Sandy Skoglund

Sandy Skoglund was born in Weymouth, Massachusetts in 1946. She studied studio art and art history at Smith College in Northampton, Massachusetts from 1964-68. Skoglund went to graduate school at the University of Iowa in 1969 where she studied filmmaking, intaglio printmaking, and multimedia art, receiving her M.A. in 1971 and her M.F.A. in painting in 1972. She moved to New York City in 1972, where she started working as a conceptual artist, dealing with repetitive, process-oriented art production through the techniques of mark making and photocopying. In the late 1970s Skoglund’s desire to document conceptual ideas led her to teach herself photography. This resulted in the kind of “staged photography” that other artists became involved with starting in the 1980s such as Cindy Sherman and David LaChapelle. This was a larger result of an interest in popular culture and commercial picture making strategies, resulting in the directorial tableau work Skoglund is known for today.
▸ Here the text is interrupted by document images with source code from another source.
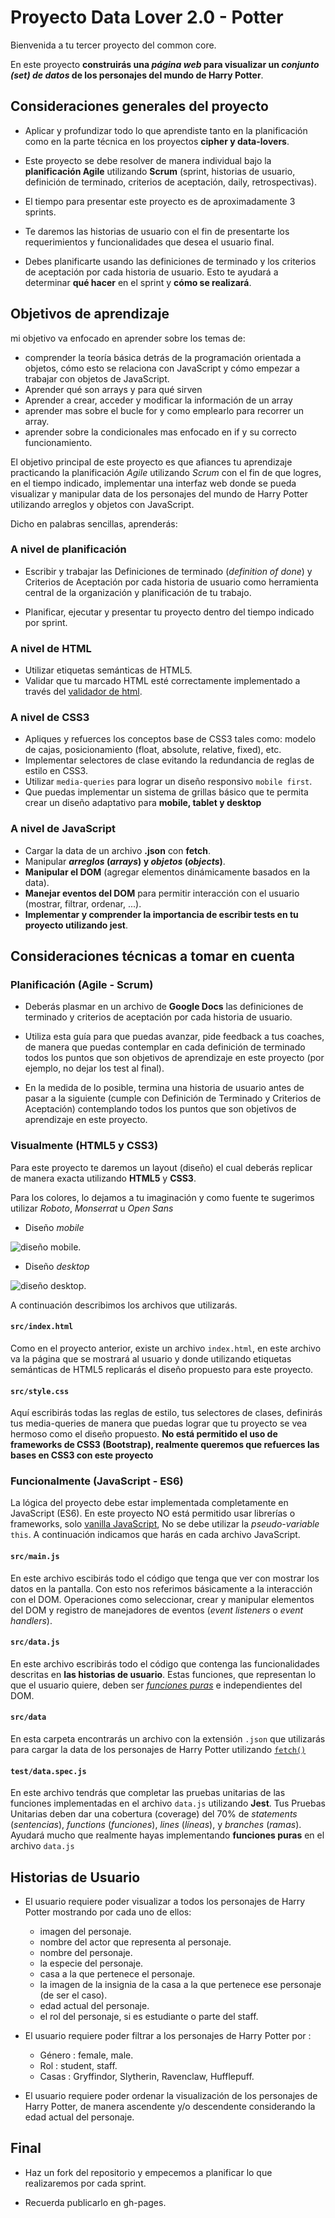 # Proyecto Data Lover 2.0 - Potter

Bienvenida a tu tercer proyecto del common core.

En este proyecto **construirás una _página web_ para visualizar un _conjunto (set) de datos_ de los personajes del mundo de Harry Potter**.

## Consideraciones generales del proyecto

* Aplicar y profundizar todo lo que aprendiste tanto en la planificación como en la parte técnica en los proyectos **cipher y data-lovers**.

* Este proyecto se debe resolver de manera individual bajo la **planificación Agile** utilizando **Scrum** (sprint, historias de usuario, definición de terminado, criterios de aceptación, daily, retrospectivas).

* El tiempo para presentar este proyecto es de aproximadamente 
3 sprints.

* Te daremos las historias de usuario con el fin de presentarte los requerimientos y funcionalidades que desea el usuario final.

* Debes planificarte usando las definiciones de terminado y los criterios de aceptación por cada historia de usuario. Esto te ayudará a determinar **qué hacer** en el sprint y **cómo se realizará**.

## Objetivos de aprendizaje

mi objetivo va enfocado en aprender sobre los temas de:
- comprender la teoría básica detrás de la programación orientada a objetos, cómo esto se relaciona con JavaScript y cómo empezar a trabajar con objetos de JavaScript.
- Aprender qué son arrays y para qué sirven
- Aprender a crear, acceder y modificar la información de un array
- aprender mas sobre el bucle for y como emplearlo para recorrer un array.
- aprender sobre la condicionales mas enfocado en if  y su correcto funcionamiento.

El objetivo principal de este proyecto es que afiances tu aprendizaje practicando la planificación *Agile* utilizando *Scrum* con el fin de que logres, en el tiempo indicado, implementar una interfaz web donde se pueda visualizar y manipular data de los personajes del mundo de Harry Potter utilizando arreglos y objetos con JavaScript.

Dicho en palabras sencillas, aprenderás:

### A nivel de planificación

* Escribir y trabajar las Definiciones de terminado (_definition of done_) y Criterios de Aceptación por cada historia de usuario como herramienta central de la organización y planificación de tu trabajo.

* Planificar, ejecutar y presentar tu proyecto dentro del tiempo indicado por sprint.

### A nivel de HTML

* Utilizar etiquetas semánticas de HTML5.
* Validar que tu marcado HTML esté correctamente implementado a través del [validador de html](https://validator.w3.org/).

### A nivel de CSS3

* Apliques y refuerces los conceptos base de CSS3 tales como: modelo de cajas, posicionamiento (float, absolute, relative, fixed), etc.
* Implementar selectores de clase evitando la redundancia de reglas de estilo en CSS3.
* Utilizar `media-queries` para lograr un diseño responsivo `mobile first`.
* Que puedas implementar un sistema de grillas básico que te permita crear un diseño adaptativo para **mobile, tablet y desktop**

### A nivel de JavaScript

* Cargar la data de un archivo **.json** con **fetch**.
* Manipular **_arreglos_ (_arrays_) y _objetos_ (_objects_)**.
* **Manipular el DOM** (agregar elementos dinámicamente basados en la data).
* **Manejar eventos del DOM** para permitir interacción con el usuario (mostrar, filtrar, ordenar, ...).
* **Implementar y comprender la importancia de escribir tests en tu proyecto utilizando jest**.

## Consideraciones técnicas a tomar en cuenta

### Planificación (Agile - Scrum)

* Deberás plasmar en un archivo de **Google Docs** las definiciones de terminado y criterios de aceptación por cada historia de usuario.

* Utiliza esta guía para que puedas avanzar, pide feedback a tus coaches, de manera que puedas contemplar en cada definición de terminado todos los puntos que son objetivos de aprendizaje en este proyecto (por ejemplo, no dejar los test al final).

* En la medida de lo posible, termina una historia de usuario antes de pasar a la siguiente (cumple con Definición de Terminado  y Criterios de Aceptación) contemplando todos los puntos que son objetivos de aprendizaje en este proyecto.

### Visualmente (HTML5 y CSS3)

Para este proyecto te daremos un layout (diseño) el cual deberás replicar de manera exacta utilizando **HTML5** y **CSS3**.

Para los colores, lo dejamos a tu imaginación y como fuente te sugerimos utilizar *Roboto*, *Monserrat* u *Open Sans*

* Diseño *mobile*

 ![diseño mobile](https://user-images.githubusercontent.com/25906896/56050330-3403c400-5d11-11e9-8e8b-ab479ca1054b.png).

* Diseño *desktop*

![diseño desktop](https://user-images.githubusercontent.com/25906896/56048432-22b8b880-5d0d-11e9-807c-e7e74c19e39c.png).

 A continuación describimos los archivos que utilizarás.

#### `src/index.html`

Como en el proyecto anterior, existe un archivo `index.html`, en este archivo va la página que se mostrará al usuario y donde utilizando etiquetas semánticas de HTML5 replicarás el diseño propuesto para este proyecto.

#### `src/style.css`

Aquí escribirás todas las reglas de estilo, tus selectores de clases, definirás tus media-queries de manera que puedas lograr que tu proyecto se vea hermoso como el diseño propuesto.
**No está permitido el uso de frameworks de CSS3 (Bootstrap), realmente queremos que refuerces las bases en CSS3 con este proyecto**

### Funcionalmente (JavaScript - ES6)

La lógica del proyecto debe estar implementada completamente en JavaScript (ES6). En este proyecto NO está permitido usar librerías o
frameworks, solo [vanilla JavaScript](https://medium.com/laboratoria-how-to/vanillajs-vs-jquery-31e623bbd46e),
No se debe utilizar la _pseudo-variable_ `this`.
A continuación indicamos que harás en cada archivo JavaScript.

#### `src/main.js`

En este archivo escibirás todo el código que tenga que ver con mostrar los datos en la pantalla. Con esto nos referimos básicamente a la interacción con el DOM. Operaciones como seleccionar, crear y manipular elementos del DOM y registro de manejadores de eventos (_event listeners_ o _event handlers_).

#### `src/data.js`

En este archivo escribirás todo el código que contenga las funcionalidades descritas en **las historias de usuario**.
Estas funciones, que representan lo que el usuario quiere, deben ser [_funciones puras_](https://medium.com/laboratoria-developers/introducci%C3%B3n-a-la-programaci%C3%B3n-funcional-en-javascript-parte-2-funciones-puras-b99e08c2895d) e independientes del DOM.

#### `src/data`

En esta carpeta encontrarás un archivo con la extensión `.json` que utilizarás para cargar la data de los personajes de Harry Potter utilizando [`fetch()`](https://developer.mozilla.org/es/docs/Web/API/Fetch_API)

#### `test/data.spec.js`

En este archivo tendrás que completar las pruebas unitarias de las funciones implementadas en el archivo `data.js` utilizando **Jest**.
Tus Pruebas Unitarias deben dar una cobertura (coverage) del 70% de _statements_ (_sentencias_), _functions_ (_funciones_), _lines_ (_líneas_), y _branches_ (_ramas_).
Ayudará mucho que realmente hayas implementando **funciones puras** en el archivo `data.js`

## Historias de Usuario

* El usuario requiere poder visualizar a todos los personajes de Harry Potter mostrando por cada uno de ellos:

  * imagen del personaje.
  * nombre del actor que representa al personaje.
  * nombre del personaje.
  * la especie del personaje.
  * casa a la que pertenece el personaje.
  * la imagen de la insignia de la casa a la que pertenece ese personaje (de ser el caso).
  * edad actual del personaje.
  * el rol del personaje, si es estudiante o parte del staff.

* El usuario requiere poder filtrar a los personajes de Harry Potter por :
  * Género : female, male.
  * Rol : student, staff.
  * Casas : Gryffindor, Slytherin, Ravenclaw, Hufflepuff.

* El usuario requiere poder ordenar la visualización de los personajes de Harry Potter, de manera ascendente y/o descendente considerando la edad actual del personaje.

## Final

* Haz un fork del repositorio y empecemos a planificar lo que realizaremos por cada sprint.

* Recuerda publicarlo en gh-pages.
Skoglund bridges the boundaries between sculpture, installation art, and photography having become renowned for her large format photographs of the original impermanent installations. She has often exhibited in solo shows of installations and photographs as well group shows of photography. Her work is currently included in such esteemed institutions as the Brooklyn Museum, the Centre Georges Pompidou, the Chicago Art Institute, the Los Angeles Country Museum of Art, the Metropolitan Museum of Art in New York, and the Whitney Museum in New York. She is a recipient of the Koopman Distinguished Chair in the Visual Arts for Hartford Art School, the Trustees Award for Excellence from Rutgers University, the New York State Foundation for the Arts individual grant, and the National Endowment for the Arts individual grant. Skoglund currently lives in Jersey City, New Jersey.